Records follow. Pull out every line that contains "github".
[RECORDS PROVIDED Boundary: Start]
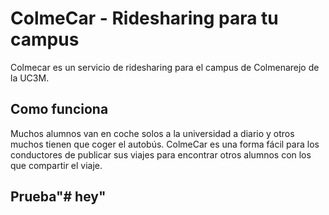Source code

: # ColmeCar - Ridesharing para tu campus

Colmecar es un servicio de ridesharing para el campus de Colmenarejo de la UC3M. 

## Como funciona

Muchos alumnos van en coche solos a la universidad a diario y otros muchos tienen que coger el autobús. ColmeCar
es una forma fácil para los conductores de publicar sus viajes para encontrar otros alumnos con los que compartir el viaje.

## Prueba"# hey" 
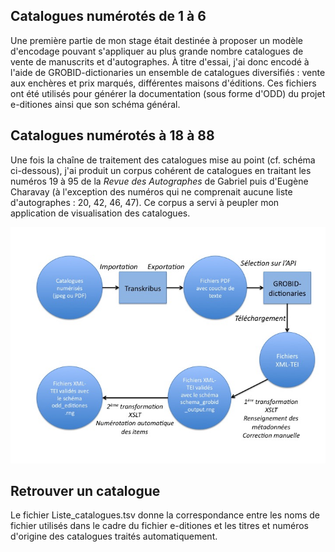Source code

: 
## Catalogues numérotés de 1 à 6

Une première partie de mon stage était destinée à proposer un modèle d'encodage pouvant s'appliquer au plus grande nombre catalogues de vente de manuscrits et d'autographes. À titre d'essai, j'ai donc encodé à l'aide de GROBID-dictionaries un ensemble de catalogues diversifiés : vente aux enchères et prix marqués, différentes maisons d'éditions. Ces fichiers ont été utilisés pour générer la documentation (sous forme d'ODD) du projet e-ditiones ainsi que son schéma général. 

## Catalogues numérotés à 18 à 88

Une fois la chaîne de traitement des catalogues mise au point (cf. schéma ci-dessous), j'ai produit un corpus cohérent de catalogues en traitant les numéros 19 à 95 de la *Revue des Autographes* de Gabriel puis d'Eugène Charavay (à l'exception des numéros qui ne comprenait aucune liste d'autographes : 20, 42, 46, 47). Ce corpus a servi à peupler mon application de visualisation des catalogues. 

![alt text](https://github.com/lairaines/M2TNAH/blob/master/Chaine_Traitement_Catalogues.png)

## Retrouver un catalogue

Le fichier Liste_catalogues.tsv donne la correspondance entre les noms de fichier utilisés dans le cadre du fichier e-ditiones et les titres et numéros d'origine des catalogues traités automatiquement.
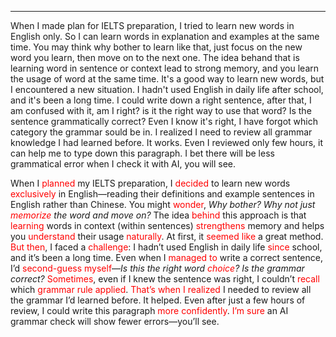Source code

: 
---

When I made plan for IELTS preparation, I tried to learn new words in English only. So I can learn words in explanation and examples at the same time. You may think why bother to learn like that, just focus on the new word you learn, then move on to the next one. The idea behand that is learning word in sentence or context lead to strong memory, and you learn the usage of word at the same time. It's a good way to learn new words, but I encountered a new situation. I hadn't used English in daily life after school, and it's been a long time. I could write down a right sentence, after that, I am confused with it, am I right? is it the right way to use that word? Is the sentence grammatically correct? Even I know it's right, I have forgot which category the grammar sould be in. I realized I need to review all grammar knowledge I had learned before. It works. Even I reviewed only few hours, it can help me to type down this paragraph. I bet there will be less grammatical error when I check it with AI, you will see.

When I <span style="color:rgb(255, 0, 0)">planned</span> my IELTS preparation, I <span style="color:rgb(255, 0, 0)">decided</span> to learn new words <span style="color:rgb(255, 0, 0)">exclusively</span> in English—reading their definitions and example sentences in English rather than Chinese. You might <span style="color:rgb(255, 0, 0)">wonder</span>, _Why bother? Why not just <span style="color:rgb(255, 0, 0)">memorize</span> the word and move on?_ The idea <span style="color:rgb(255, 0, 0)">behind</span> this approach is that <span style="color:rgb(255, 0, 0)">learning</span> words in context (within sentences) <span style="color:rgb(255, 0, 0)">strengthens</span> memory and helps you <span style="color:rgb(255, 0, 0)">understand</span> their usage <span style="color:rgb(255, 0, 0)">naturally</span>.
At first, it <span style="color:rgb(255, 0, 0)">seemed like</span> a great method. <span style="color:rgb(255, 0, 0)">But then</span>, I faced a <span style="color:rgb(255, 0, 0)">challenge</span>: I hadn’t used English in daily life <span style="color:rgb(255, 0, 0)">since</span> school, and it’s been a long time. Even when I <span style="color:rgb(255, 0, 0)">managed to</span> write a correct sentence, I’d <span style="color:rgb(255, 0, 0)">second-guess myself</span>—_Is this the right word <span style="color:rgb(255, 0, 0)">choice</span>? Is the grammar correct?_ <span style="color:rgb(255, 0, 0)">Sometimes</span>, even if I knew the sentence was right, I couldn’t <span style="color:rgb(255, 0, 0)">recall</span> which <span style="color:rgb(255, 0, 0)">grammar rule</span> <span style="color:rgb(255, 0, 0)">applied</span>. <span style="color:rgb(255, 0, 0)">That’s when I realized</span> I needed to review all the grammar I’d learned before.
It helped. Even after just a few hours of review, I could write this paragraph <span style="color:rgb(255, 0, 0)">more confidently</span>. <span style="color:rgb(255, 0, 0)">I’m sure</span> an AI grammar check will show fewer errors—you’ll see.

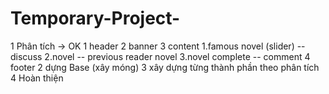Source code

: # Temporary-Project-

1 Phân tích -> OK
    1 header
    2 banner
    3 content 
        1.famous novel (slider) -- discuss
        2.novel                 -- previous reader novel
        3.novel complete        -- comment
    4 footer
2 dựng Base (xây móng)
3 xây dựng từng thành phần theo phân tích
4 Hoàn thiện
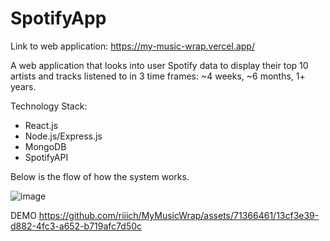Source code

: # SpotifyApp

Link to web application: https://my-music-wrap.vercel.app/

A web application that looks into user Spotify data to display their top 10 artists and tracks listened to in 3 time frames: ~4 weeks, ~6 months, 1+ years.

Technology Stack:
  - React.js
  - Node.js/Express.js
  - MongoDB
  - SpotifyAPI

Below is the flow of how the system works.

![image](https://github.com/riiich/MyMusicWrap/assets/71366461/d667701b-39db-48d0-a1a6-49796fc66711)

DEMO
https://github.com/riiich/MyMusicWrap/assets/71366461/13cf3e39-d882-4fc3-a652-b719afc7d50c
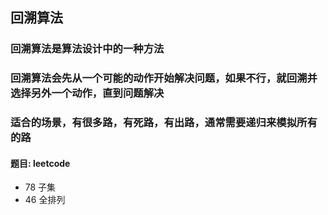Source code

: ## 回溯算法

### 回溯算法是算法设计中的一种方法

### 回溯算法会先从一个可能的动作开始解决问题，如果不行，就回溯并选择另外一个动作，直到问题解决

### 适合的场景，有很多路，有死路，有出路，通常需要递归来模拟所有的路

#### 题目: leetcode

- 78 子集
- 46 全排列

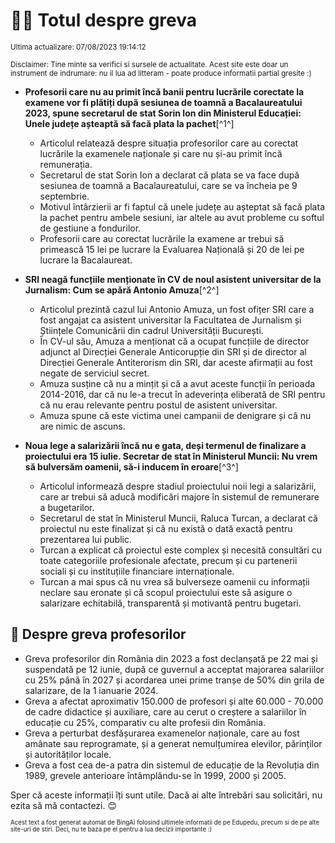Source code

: # 👩‍🏫 Totul despre greva
<sub>Ultima actualizare: 07/08/2023 19:14:12</sub>

<sub>Disclaimer: Tine minte sa verifici si sursele de actualitate. Acest site este doar un instrument de indrumare: nu il lua ad litteram - poate produce informatii partial gresite :)</sub>

- **Profesorii care nu au primit încă banii pentru lucrările corectate la examene vor fi plătiți după sesiunea de toamnă a Bacalaureatului 2023, spune secretarul de stat Sorin Ion din Ministerul Educației: Unele județe așteaptă să facă plata la pachet**[^1^]
    - Articolul relatează despre situația profesorilor care au corectat lucrările la examenele naționale și care nu și-au primit încă remunerația.
    - Secretarul de stat Sorin Ion a declarat că plata se va face după sesiunea de toamnă a Bacalaureatului, care se va încheia pe 9 septembrie.
    - Motivul întârzierii ar fi faptul că unele județe au așteptat să facă plata la pachet pentru ambele sesiuni, iar altele au avut probleme cu softul de gestiune a fondurilor.
    - Profesorii care au corectat lucrările la examene ar trebui să primească 15 lei pe lucrare la Evaluarea Națională și 20 de lei pe lucrare la Bacalaureat.

- **SRI neagă funcțiile menționate în CV de noul asistent universitar de la Jurnalism: Cum se apără Antonio Amuza**[^2^]
    - Articolul prezintă cazul lui Antonio Amuza, un fost ofițer SRI care a fost angajat ca asistent universitar la Facultatea de Jurnalism și Științele Comunicării din cadrul Universității București.
    - În CV-ul său, Amuza a menționat că a ocupat funcțiile de director adjunct al Direcției Generale Anticorupție din SRI și de director al Direcției Generale Antiterorism din SRI, dar aceste afirmații au fost negate de serviciul secret.
    - Amuza susține că nu a mințit și că a avut aceste funcții în perioada 2014-2016, dar că nu le-a trecut în adeverința eliberată de SRI pentru că nu erau relevante pentru postul de asistent universitar.
    - Amuza spune că este victima unei campanii de denigrare și că nu are nimic de ascuns.

- **Noua lege a salarizării încă nu e gata, deși termenul de finalizare a proiectului era 15 iulie. Secretar de stat în Ministerul Muncii: Nu vrem să bulversăm oamenii, să-i inducem în eroare**[^3^]
    - Articolul informează despre stadiul proiectului noii legi a salarizării, care ar trebui să aducă modificări majore în sistemul de remunerare a bugetarilor.
    - Secretarul de stat în Ministerul Muncii, Raluca Turcan, a declarat că proiectul nu este finalizat și că nu există o dată exactă pentru prezentarea lui public.
    - Turcan a explicat că proiectul este complex și necesită consultări cu toate categoriile profesionale afectate, precum și cu partenerii sociali și cu instituțiile financiare internaționale.
    - Turcan a mai spus că nu vrea să bulverseze oamenii cu informații neclare sau eronate și că scopul proiectului este să asigure o salarizare echitabilă, transparentă și motivantă pentru bugetari.

## 🏫 Despre greva profesorilor

- Greva profesorilor din România din 2023 a fost declanșată pe 22 mai și suspendată pe 12 iunie, după ce guvernul a acceptat majorarea salariilor cu 25% până în 2027 și acordarea unei prime tranșe de 50% din grila de salarizare, de la 1 ianuarie 2024.
- Greva a afectat aproximativ 150.000 de profesori și alte 60.000 - 70.000 de cadre didactice și auxiliare, care au cerut o creștere a salariilor în educație cu 25%, comparativ cu alte profesii din România.
- Greva a perturbat desfășurarea examenelor naționale, care au fost amânate sau reprogramate, și a generat nemulțumirea elevilor, părinților și autorităților locale.
- Greva a fost cea de-a patra din sistemul de educație de la Revoluția din 1989, grevele anterioare întâmplându-se în 1999, 2000 și 2005.

Sper că aceste informații îți sunt utile. Dacă ai alte întrebări sau solicitări, nu ezita să mă contactezi. 😊


<sub><sub>Acest text a fost generat automat de BingAI folosind ultimele informatii de pe Edupedu, precum si de pe alte site-uri de stiri. Deci, nu te baza pe el pentru a lua decizii importante :)</sub></sub>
[RECORDS PROVIDED Boundary: End]
=== EXERCISE OUTPUT ===
![alt text](https://github.com/lairaines/M2TNAH/blob/master/Chaine_Traitement_Catalogues.png)
![image](https://github.com/riiich/MyMusicWrap/assets/71366461/d667701b-39db-48d0-a1a6-49796fc66711)
https://github.com/riiich/MyMusicWrap/assets/71366461/13cf3e39-d882-4fc3-a652-b719afc7d50c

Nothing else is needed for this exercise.